Living in a Bubble



   Silicon Valley is known as the technology hub, the home of successful start-ups, and the center for thriving contemporary businesses. It’s also known that Silicon Valley is a community of privilege and prestige. However, along with the privilege and modern-day technological breakthroughs come many pressures that are in abundance due to the nature and expectations of the area. These pressures often create atmospheres of competition; the high school experience becomes a dull checklist of applying to prestigious colleges and earning perfect grade point averages.

   So why is all this stress accumulated in the Bay Area? We live in a Silicon Valley bubble: a bubble that provides us with privileges such as nice homes and distinguished schools, yet also gifts us pressures and anxiety. The amount of stress subjected to students is normalized; however, abnormally high percentages of stressed students and suicide rates in Bay Area schools prove otherwise. Unfortunately, these numbers have increased in the past decade and will continue in the future unless changes are made.

   Some pressures are unavoidable. In addition to the normalized stress of living in the Silicon Valley, high expectations from parents, teachers, and other students create stressful environments. In schools, anxiety spreads like the plague – one stressed-out student can easily instill anxiety in another, creating a domino chain of stress and nerves.

   The powerful businesses and entrepreneurs of the Bay Area present an entirely new category of possible pressures on high school students. Silicon Valley’s many successful leaders of economic and scientific fields can be both positive and negative role models; while their work is appreciated and needed in the 21st century, the pressures to become as successful as these people cause immense stress in Bay Area students. Pursuing STEM studies becomes a necessity; while many other fields of study exist and are equally valid, the success of STEM in Silicon Valley creates the falsehood that everyone must strive for a job at Apple, Google, NASA, or similar companies.

   I often find myself wondering about my studies and college and worrying about what I will do in the future. My true interests and passions are centered on more artistic and creative pursuits. However, I feel pressured to follow in the footsteps of many Silicon Valley students to become a part of the technological world through computer science and engineering. This leads to conflict and stress, as I am still unsure of what occupation I want to pursue in the future.

   What schools and colleges must begin to emphasize is that there is no “checklist” that creates the perfect student. Being unsure of the future and exploring many different options is not a meaningless practice and will not put a student at a disadvantage. Students are more than their grade point averages, and their levels of work ethic and intelligence should never be compared to a decimal. Emphasizing grades may result in helping you get to the college of your choice, but will the success be worth the stress that comes along the way?

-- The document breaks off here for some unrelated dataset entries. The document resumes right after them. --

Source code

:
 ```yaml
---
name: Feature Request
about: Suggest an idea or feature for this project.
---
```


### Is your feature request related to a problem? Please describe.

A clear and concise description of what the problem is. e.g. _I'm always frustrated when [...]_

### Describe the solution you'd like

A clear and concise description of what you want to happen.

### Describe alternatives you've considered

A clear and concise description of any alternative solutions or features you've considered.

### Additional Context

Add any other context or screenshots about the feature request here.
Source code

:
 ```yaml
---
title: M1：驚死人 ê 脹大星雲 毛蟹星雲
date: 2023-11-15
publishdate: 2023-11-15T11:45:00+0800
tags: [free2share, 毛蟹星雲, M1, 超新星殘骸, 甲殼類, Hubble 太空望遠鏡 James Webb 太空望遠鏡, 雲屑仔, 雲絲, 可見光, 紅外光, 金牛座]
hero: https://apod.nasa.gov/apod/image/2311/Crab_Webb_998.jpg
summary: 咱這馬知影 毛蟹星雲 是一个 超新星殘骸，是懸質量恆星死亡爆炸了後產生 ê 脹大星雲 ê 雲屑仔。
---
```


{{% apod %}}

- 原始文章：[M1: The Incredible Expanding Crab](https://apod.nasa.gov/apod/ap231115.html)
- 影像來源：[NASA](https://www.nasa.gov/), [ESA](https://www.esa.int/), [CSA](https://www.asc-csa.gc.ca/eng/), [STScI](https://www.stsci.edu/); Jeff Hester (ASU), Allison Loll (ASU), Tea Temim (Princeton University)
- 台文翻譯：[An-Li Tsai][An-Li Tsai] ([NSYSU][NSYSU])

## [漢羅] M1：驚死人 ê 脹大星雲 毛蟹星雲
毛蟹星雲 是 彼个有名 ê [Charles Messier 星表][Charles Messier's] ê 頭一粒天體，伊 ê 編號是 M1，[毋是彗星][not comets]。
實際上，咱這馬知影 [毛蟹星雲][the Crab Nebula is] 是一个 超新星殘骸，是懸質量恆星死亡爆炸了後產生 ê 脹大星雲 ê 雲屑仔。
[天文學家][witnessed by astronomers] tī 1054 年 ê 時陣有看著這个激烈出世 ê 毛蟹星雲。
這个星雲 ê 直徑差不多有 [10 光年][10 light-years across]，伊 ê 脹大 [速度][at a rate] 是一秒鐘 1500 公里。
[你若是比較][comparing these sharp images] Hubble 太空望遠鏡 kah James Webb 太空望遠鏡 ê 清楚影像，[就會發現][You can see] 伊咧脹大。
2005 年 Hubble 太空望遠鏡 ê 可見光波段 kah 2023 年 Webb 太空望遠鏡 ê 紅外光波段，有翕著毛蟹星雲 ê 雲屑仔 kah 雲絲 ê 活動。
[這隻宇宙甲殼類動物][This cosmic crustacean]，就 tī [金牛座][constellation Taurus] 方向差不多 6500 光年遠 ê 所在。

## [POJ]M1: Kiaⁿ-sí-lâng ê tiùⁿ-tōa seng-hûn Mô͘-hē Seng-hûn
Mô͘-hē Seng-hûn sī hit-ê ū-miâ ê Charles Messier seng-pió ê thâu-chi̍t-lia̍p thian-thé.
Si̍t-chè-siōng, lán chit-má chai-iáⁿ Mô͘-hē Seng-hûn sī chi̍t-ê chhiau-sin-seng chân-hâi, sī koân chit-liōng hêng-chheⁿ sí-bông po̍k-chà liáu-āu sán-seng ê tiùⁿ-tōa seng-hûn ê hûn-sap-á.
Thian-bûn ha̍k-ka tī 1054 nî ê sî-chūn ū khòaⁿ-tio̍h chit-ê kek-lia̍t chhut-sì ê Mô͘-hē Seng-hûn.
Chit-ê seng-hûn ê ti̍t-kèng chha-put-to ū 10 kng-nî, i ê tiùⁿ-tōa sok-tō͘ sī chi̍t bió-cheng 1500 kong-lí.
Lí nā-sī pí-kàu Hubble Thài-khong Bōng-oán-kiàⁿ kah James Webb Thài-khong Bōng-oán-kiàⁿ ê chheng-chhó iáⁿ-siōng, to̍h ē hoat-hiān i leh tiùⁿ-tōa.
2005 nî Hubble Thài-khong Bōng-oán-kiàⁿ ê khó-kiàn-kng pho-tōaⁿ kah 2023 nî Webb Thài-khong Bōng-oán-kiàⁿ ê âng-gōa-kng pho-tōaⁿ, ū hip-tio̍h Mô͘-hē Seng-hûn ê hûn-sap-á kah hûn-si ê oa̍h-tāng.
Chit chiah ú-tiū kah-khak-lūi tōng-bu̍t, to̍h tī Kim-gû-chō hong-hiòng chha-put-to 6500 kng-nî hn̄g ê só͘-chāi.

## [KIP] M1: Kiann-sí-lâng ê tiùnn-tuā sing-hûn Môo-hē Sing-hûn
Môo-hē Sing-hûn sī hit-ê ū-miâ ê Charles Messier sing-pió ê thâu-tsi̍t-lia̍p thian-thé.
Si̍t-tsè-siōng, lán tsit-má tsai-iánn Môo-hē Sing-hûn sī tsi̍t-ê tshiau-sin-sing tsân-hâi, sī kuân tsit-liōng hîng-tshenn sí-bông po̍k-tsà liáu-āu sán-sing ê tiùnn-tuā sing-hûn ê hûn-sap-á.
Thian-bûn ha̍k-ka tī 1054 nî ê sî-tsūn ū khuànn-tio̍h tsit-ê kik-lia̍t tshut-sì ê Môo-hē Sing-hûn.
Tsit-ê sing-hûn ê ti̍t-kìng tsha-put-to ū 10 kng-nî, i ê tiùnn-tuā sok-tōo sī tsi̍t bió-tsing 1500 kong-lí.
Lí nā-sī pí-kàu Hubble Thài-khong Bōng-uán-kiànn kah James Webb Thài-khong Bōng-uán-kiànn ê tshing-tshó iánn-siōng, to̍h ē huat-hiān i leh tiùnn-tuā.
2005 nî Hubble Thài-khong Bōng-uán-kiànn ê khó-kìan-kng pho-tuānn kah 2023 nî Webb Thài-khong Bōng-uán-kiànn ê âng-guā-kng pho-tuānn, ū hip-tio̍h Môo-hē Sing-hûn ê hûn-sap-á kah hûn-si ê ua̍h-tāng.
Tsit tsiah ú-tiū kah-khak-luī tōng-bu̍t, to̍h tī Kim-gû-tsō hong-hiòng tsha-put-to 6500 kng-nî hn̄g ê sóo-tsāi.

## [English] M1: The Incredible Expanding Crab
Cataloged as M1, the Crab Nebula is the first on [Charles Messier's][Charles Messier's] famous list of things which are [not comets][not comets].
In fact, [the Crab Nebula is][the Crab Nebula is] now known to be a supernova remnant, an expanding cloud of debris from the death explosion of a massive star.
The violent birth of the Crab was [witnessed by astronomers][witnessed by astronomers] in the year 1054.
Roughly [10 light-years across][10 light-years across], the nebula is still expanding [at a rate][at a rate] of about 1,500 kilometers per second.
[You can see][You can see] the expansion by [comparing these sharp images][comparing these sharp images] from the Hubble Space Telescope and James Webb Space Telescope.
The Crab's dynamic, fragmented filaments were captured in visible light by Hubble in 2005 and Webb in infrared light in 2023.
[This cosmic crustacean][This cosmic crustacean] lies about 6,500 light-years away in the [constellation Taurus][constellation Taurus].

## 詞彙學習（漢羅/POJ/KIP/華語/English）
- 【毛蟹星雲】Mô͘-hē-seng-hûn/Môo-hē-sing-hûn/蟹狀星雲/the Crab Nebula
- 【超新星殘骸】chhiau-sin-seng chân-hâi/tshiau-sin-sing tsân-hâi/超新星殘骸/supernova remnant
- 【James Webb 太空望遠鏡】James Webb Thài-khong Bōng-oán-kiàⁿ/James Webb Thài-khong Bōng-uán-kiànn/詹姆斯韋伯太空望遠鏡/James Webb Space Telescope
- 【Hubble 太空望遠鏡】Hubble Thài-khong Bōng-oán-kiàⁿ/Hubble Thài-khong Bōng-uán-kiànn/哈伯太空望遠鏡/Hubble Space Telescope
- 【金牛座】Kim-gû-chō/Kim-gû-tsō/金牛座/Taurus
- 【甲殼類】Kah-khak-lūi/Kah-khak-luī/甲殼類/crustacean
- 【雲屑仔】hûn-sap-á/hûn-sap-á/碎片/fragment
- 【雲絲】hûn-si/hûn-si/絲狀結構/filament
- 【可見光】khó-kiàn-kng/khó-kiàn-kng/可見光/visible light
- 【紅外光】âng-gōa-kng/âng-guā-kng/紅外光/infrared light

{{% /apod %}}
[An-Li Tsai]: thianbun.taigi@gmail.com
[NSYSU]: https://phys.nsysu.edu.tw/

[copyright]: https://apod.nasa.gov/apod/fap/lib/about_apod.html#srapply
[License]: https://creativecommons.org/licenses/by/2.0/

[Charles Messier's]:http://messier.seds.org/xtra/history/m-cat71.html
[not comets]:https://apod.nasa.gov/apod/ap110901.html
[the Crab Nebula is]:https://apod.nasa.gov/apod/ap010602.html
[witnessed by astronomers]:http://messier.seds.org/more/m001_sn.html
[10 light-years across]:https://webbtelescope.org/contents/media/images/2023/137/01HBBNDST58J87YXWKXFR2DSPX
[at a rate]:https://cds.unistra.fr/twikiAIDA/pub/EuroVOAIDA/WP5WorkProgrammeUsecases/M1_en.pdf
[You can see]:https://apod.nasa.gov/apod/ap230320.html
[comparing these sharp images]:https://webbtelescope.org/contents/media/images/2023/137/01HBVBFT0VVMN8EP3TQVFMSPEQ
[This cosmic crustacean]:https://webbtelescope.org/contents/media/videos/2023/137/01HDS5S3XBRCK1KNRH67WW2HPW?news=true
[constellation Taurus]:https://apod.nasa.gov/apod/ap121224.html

   A final theory of the roots of Silicon Valley stress is an element of the traditional American dream, which summarizes that anyone can come from anywhere and do better in America. The ultimate goal of education and success is to strive to become better.

   Silicon Valley is one of the most privileged areas of the world, filled with successful entrepreneurs and technological geniuses. Amidst the constant competition towards innovation, how can one do better in a place that already seems like the best?